Thank you, François. I've got some of the best speaker photos I've seen in a long time. So that was not controversial at all.

The guy starts up the RSC track with, okay, so RSCs suck, you know? I know some people in the audience who are big on clean design and everything, and they're like, oh, yeah, dependency injection, and bounded context, and I'm like, yeah, context, and then everything re-renders a gazillion times because people misuse them. But we have some good questions.

Do you want to get started?

Simone

Yeah, sure. Well, actually, the first question you actually answered about why you think there is this push for Next.js, but you more than answered that in your talk, and actually maybe you want to close this conference down. Thank you very much for that.

Anyway, you mentioned you can marry SPA with server-side rendering where needed without Next.js and Remix. How would you go about that?

François

Sorry, come again?

Simone

Sorry. You mentioned that you can marry SPA with the SSR without Next.js and without Remix. How would you do that?

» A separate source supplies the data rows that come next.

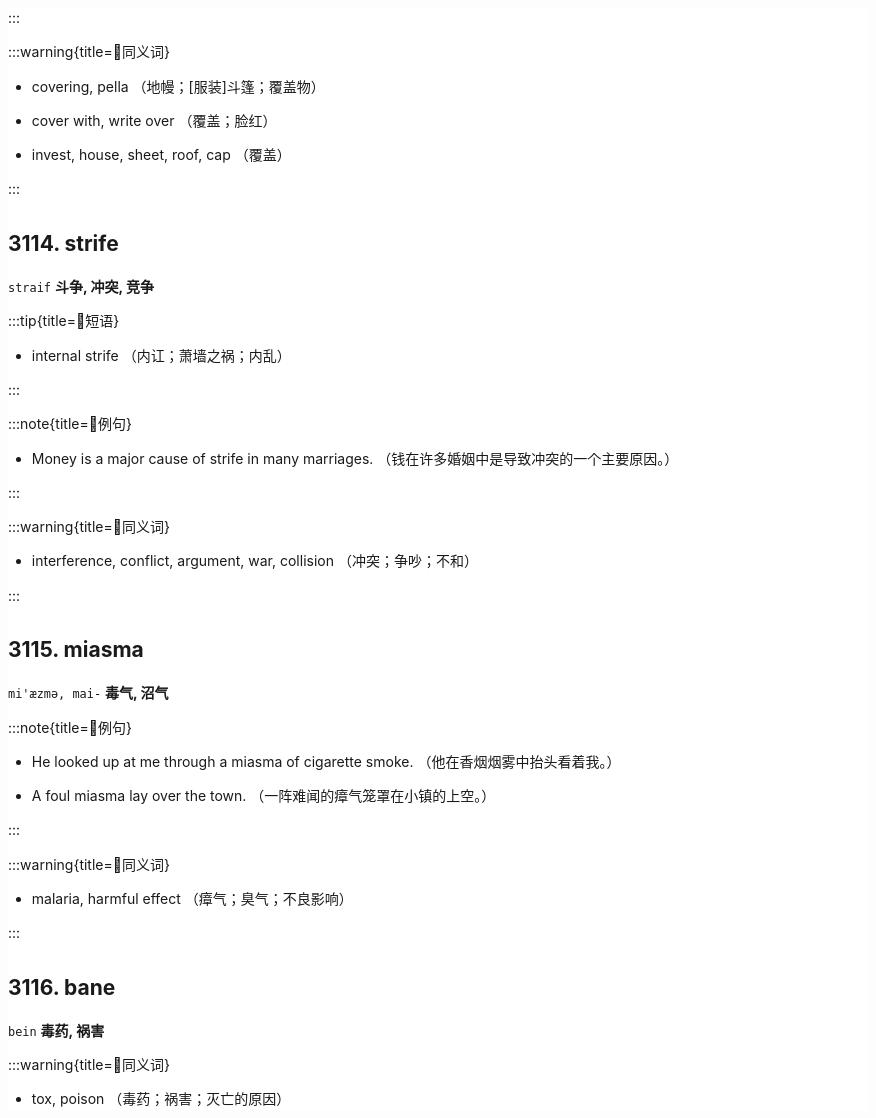 :::

:::warning{title=🤔同义词}

- covering, pella （地幔；[服装]斗篷；覆盖物）

- cover with, write over （覆盖；脸红）

- invest, house, sheet, roof, cap （覆盖）

:::


## 3114. strife

`straif`  **斗争, 冲突, 竞争**

:::tip{title=🤩短语}

- internal strife （内讧；萧墙之祸；内乱）

:::

:::note{title=🎤例句}

- Money is a major cause of strife in many marriages. （钱在许多婚姻中是导致冲突的一个主要原因。）

:::

:::warning{title=🤔同义词}

- interference, conflict, argument, war, collision （冲突；争吵；不和）

:::


## 3115. miasma

`mi'æzmə, mai-`  **毒气, 沼气**

:::note{title=🎤例句}

- He looked up at me through a miasma of cigarette smoke. （他在香烟烟雾中抬头看着我。）

- A foul miasma lay over the town. （一阵难闻的瘴气笼罩在小镇的上空。）

:::

:::warning{title=🤔同义词}

- malaria, harmful effect （瘴气；臭气；不良影响）

:::


## 3116. bane

`bein`  **毒药, 祸害**

:::warning{title=🤔同义词}

- tox, poison （毒药；祸害；灭亡的原因）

Do you have any recommendations?

François

Well, yeah, you can use any server-side rendering framework and send rendered HTML, and then with React 19, I think, or React 18, you can have many routes for React applications inside the same page, so you can just add components, islands of interactivity like Astro does, but you can do that in React, and you can totally use, I would say, like Ruby on Rails, Django, Symphony, whatever you want to render the HTML page, and that's what many people are doing, and I think Next.js is reinventing this server-side rendering for static pages, but it's been done in the past with much success, so there's not much to reinvent here, I think.

Christophe

Yeah, people haven't waited for Next to keep rendering stuff, HTML the old way, and just sprinkle interactivity with React.

Simone

Totally, totally. A question that actually is interesting from a product point of view, is React actually a framework or just a tool to admin as an admin panel? I know the answer, but I think that the name might be not clear enough.

François

I think it's a framework, but many people put different meanings behind that word, so to me, it's a framework in the sense that it gives you the backbone of your application around which you will build your app. The difference with a collection of tools would be that the collection of tools, you can extract the tools and replace them by another one. With React admin, I think it's very hard to remove that backbone because it handles routing, it handles form submissions, layouts, et cetera, et cetera, so it's very core of the UI logic, so the only thing is you have the backbone, and you add some layers of flesh.

Simone

It's not an admin tool, that was the question.

François

It's not an admin tool.

Christophe

I think the original perception was very much using React admin for a quick and easy way to your back office kind of screens, like admin panel and everything, but you're seeing it as having evolved more towards really like a scaffolding, including for the user-facing pages.

François

Yeah, exactly. We see many B2B apps.

Christophe

Perhaps it's in need of rebranding, rebooting.

François

Yeah, we're not very good at branding. But yes, it's used for many different apps, including customer-facing apps, not B2C apps, because usually these apps require SEO and pre-rendering, but for all the B2B apps, we have so many users.

Simone

I think it's worth mentioning that React admin is actually one of, so it's kind of your own project at some point, and some personal projects at some point get stuck, and they eventually die, and you actually made, I think, some people leave about this.

François

Yeah, so it is a sustainable open source project, and it's a great joy to be able to say here that you can bet on React admin today, and there is a team paid to maintain it for the foreseeable future, and we don't have to reimburse any VC, because we don't have any VC, and we're already sustainable. But it's easier said than done. This is something like my eighth open source project.

All the previous ones have failed in terms of sustainability, so this sweet spot of having something that you have the liberty to develop yourself, but you're also paid to do it, is really hard to attain.

Simone

Anyway, congratulations for that.

Christophe

Thank you very much, François. François Zaninotto, everyone.